*DESCRIPTION OF THE TASK:* Word by word and line by line, write out all of the records.
** LISTED RECORDS follows **
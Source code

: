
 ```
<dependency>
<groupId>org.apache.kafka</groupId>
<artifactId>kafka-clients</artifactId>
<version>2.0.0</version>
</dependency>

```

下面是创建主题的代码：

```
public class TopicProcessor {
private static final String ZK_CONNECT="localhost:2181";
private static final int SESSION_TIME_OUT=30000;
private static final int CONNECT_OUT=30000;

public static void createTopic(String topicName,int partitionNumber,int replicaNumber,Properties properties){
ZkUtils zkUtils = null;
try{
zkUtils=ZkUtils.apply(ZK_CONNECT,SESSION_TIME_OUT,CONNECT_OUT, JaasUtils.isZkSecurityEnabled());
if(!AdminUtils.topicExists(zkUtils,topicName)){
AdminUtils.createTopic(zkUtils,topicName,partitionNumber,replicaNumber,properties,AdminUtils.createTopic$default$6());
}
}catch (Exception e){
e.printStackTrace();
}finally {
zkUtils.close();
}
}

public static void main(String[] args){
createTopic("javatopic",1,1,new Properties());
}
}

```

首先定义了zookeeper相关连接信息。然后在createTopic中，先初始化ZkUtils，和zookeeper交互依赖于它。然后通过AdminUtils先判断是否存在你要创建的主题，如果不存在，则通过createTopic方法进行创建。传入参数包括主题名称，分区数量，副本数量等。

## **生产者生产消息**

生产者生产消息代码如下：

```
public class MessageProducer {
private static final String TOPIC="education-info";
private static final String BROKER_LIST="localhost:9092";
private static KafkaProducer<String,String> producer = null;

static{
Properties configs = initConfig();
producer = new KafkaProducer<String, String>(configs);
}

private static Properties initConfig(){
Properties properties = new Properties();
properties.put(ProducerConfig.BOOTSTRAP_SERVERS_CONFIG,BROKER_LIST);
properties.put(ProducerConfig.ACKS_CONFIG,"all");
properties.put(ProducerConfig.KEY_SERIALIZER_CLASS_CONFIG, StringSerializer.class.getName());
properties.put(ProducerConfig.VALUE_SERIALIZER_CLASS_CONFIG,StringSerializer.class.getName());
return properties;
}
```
** End of LISTED RECORDS **
*ANSWER SPACE:*
Source code

:
 ```
<dependency>
<groupId>org.apache.kafka</groupId>
<artifactId>kafka-clients</artifactId>
<version>2.0.0</version>
</dependency>

```

下面是创建主题的代码：

```
public class TopicProcessor {
private static final String ZK_CONNECT="localhost:2181";
private static final int SESSION_TIME_OUT=30000;
private static final int CONNECT_OUT=30000;

public static void createTopic(String topicName,int partitionNumber,int replicaNumber,Properties properties){
ZkUtils zkUtils = null;
try{
zkUtils=ZkUtils.apply(ZK_CONNECT,SESSION_TIME_OUT,CONNECT_OUT, JaasUtils.isZkSecurityEnabled());
if(!AdminUtils.topicExists(zkUtils,topicName)){
AdminUtils.createTopic(zkUtils,topicName,partitionNumber,replicaNumber,properties,AdminUtils.createTopic$default$6());
}
}catch (Exception e){
e.printStackTrace();
}finally {
zkUtils.close();
}
}

public static void main(String[] args){
createTopic("javatopic",1,1,new Properties());
}
}

```

首先定义了zookeeper相关连接信息。然后在createTopic中，先初始化ZkUtils，和zookeeper交互依赖于它。然后通过AdminUtils先判断是否存在你要创建的主题，如果不存在，则通过createTopic方法进行创建。传入参数包括主题名称，分区数量，副本数量等。

## **生产者生产消息**

生产者生产消息代码如下：

```
public class MessageProducer {
private static final String TOPIC="education-info";
private static final String BROKER_LIST="localhost:9092";
private static KafkaProducer<String,String> producer = null;

static{
Properties configs = initConfig();
producer = new KafkaProducer<String, String>(configs);
}

private static Properties initConfig(){
Properties properties = new Properties();
properties.put(ProducerConfig.BOOTSTRAP_SERVERS_CONFIG,BROKER_LIST);
properties.put(ProducerConfig.ACKS_CONFIG,"all");
properties.put(ProducerConfig.KEY_SERIALIZER_CLASS_CONFIG, StringSerializer.class.getName());
properties.put(ProducerConfig.VALUE_SERIALIZER_CLASS_CONFIG,StringSerializer.class.getName());
return properties;
}
```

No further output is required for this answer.